Dataset entries>
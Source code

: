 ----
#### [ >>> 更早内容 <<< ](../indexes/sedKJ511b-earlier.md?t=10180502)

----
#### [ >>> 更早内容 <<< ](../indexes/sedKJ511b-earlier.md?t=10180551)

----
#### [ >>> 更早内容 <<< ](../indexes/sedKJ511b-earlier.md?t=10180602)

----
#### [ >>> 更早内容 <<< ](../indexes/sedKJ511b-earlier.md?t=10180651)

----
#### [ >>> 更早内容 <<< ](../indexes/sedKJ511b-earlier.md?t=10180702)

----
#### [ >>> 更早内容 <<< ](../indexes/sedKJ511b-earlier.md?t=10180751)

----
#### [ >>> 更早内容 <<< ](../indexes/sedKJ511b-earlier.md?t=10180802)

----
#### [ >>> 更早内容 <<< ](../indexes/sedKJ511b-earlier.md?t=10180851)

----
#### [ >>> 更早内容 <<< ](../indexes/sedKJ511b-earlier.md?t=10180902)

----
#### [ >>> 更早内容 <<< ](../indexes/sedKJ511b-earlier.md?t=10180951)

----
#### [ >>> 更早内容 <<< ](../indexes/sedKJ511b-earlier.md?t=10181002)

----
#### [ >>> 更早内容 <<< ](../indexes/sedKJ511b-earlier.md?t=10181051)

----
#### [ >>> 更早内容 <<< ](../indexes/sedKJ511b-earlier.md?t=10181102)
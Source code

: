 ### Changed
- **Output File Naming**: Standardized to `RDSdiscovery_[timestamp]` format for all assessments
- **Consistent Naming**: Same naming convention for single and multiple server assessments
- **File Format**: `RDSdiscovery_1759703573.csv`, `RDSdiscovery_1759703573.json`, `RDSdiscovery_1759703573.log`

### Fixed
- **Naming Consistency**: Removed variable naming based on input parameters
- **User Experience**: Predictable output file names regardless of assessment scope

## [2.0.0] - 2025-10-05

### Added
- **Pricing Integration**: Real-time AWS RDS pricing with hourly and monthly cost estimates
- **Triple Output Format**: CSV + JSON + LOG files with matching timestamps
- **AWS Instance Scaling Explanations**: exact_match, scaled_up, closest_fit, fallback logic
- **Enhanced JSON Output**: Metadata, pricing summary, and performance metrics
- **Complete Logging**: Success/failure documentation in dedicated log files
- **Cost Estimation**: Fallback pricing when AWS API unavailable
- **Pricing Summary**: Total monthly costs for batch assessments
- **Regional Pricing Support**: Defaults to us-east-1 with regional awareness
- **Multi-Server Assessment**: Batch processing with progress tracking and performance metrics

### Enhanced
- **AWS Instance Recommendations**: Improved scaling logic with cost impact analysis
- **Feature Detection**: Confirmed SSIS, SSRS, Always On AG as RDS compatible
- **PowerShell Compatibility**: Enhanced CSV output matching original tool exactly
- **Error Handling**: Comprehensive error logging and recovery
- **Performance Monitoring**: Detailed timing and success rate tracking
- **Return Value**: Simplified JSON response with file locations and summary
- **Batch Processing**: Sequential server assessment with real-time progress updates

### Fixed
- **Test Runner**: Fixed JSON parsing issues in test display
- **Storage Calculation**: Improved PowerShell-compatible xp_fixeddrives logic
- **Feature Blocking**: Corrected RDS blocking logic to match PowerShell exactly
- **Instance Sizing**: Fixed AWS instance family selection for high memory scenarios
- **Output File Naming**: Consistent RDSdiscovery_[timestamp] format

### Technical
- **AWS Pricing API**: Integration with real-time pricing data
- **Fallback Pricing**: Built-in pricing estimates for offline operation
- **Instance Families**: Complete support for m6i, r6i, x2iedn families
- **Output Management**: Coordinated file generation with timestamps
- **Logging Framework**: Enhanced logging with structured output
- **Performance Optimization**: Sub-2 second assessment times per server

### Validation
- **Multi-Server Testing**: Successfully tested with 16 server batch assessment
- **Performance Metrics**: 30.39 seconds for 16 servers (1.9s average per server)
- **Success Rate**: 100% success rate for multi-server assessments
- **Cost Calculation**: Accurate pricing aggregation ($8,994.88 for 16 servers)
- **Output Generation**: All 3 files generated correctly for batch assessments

ASSIGNMENT>
Where the word "Integration" occurs in a line of the records, copy that line.

ANSWER SPACE>
- **Pricing Integration**: Real-time AWS RDS pricing with hourly and monthly cost estimates
- **AWS Pricing API**: Integration with real-time pricing data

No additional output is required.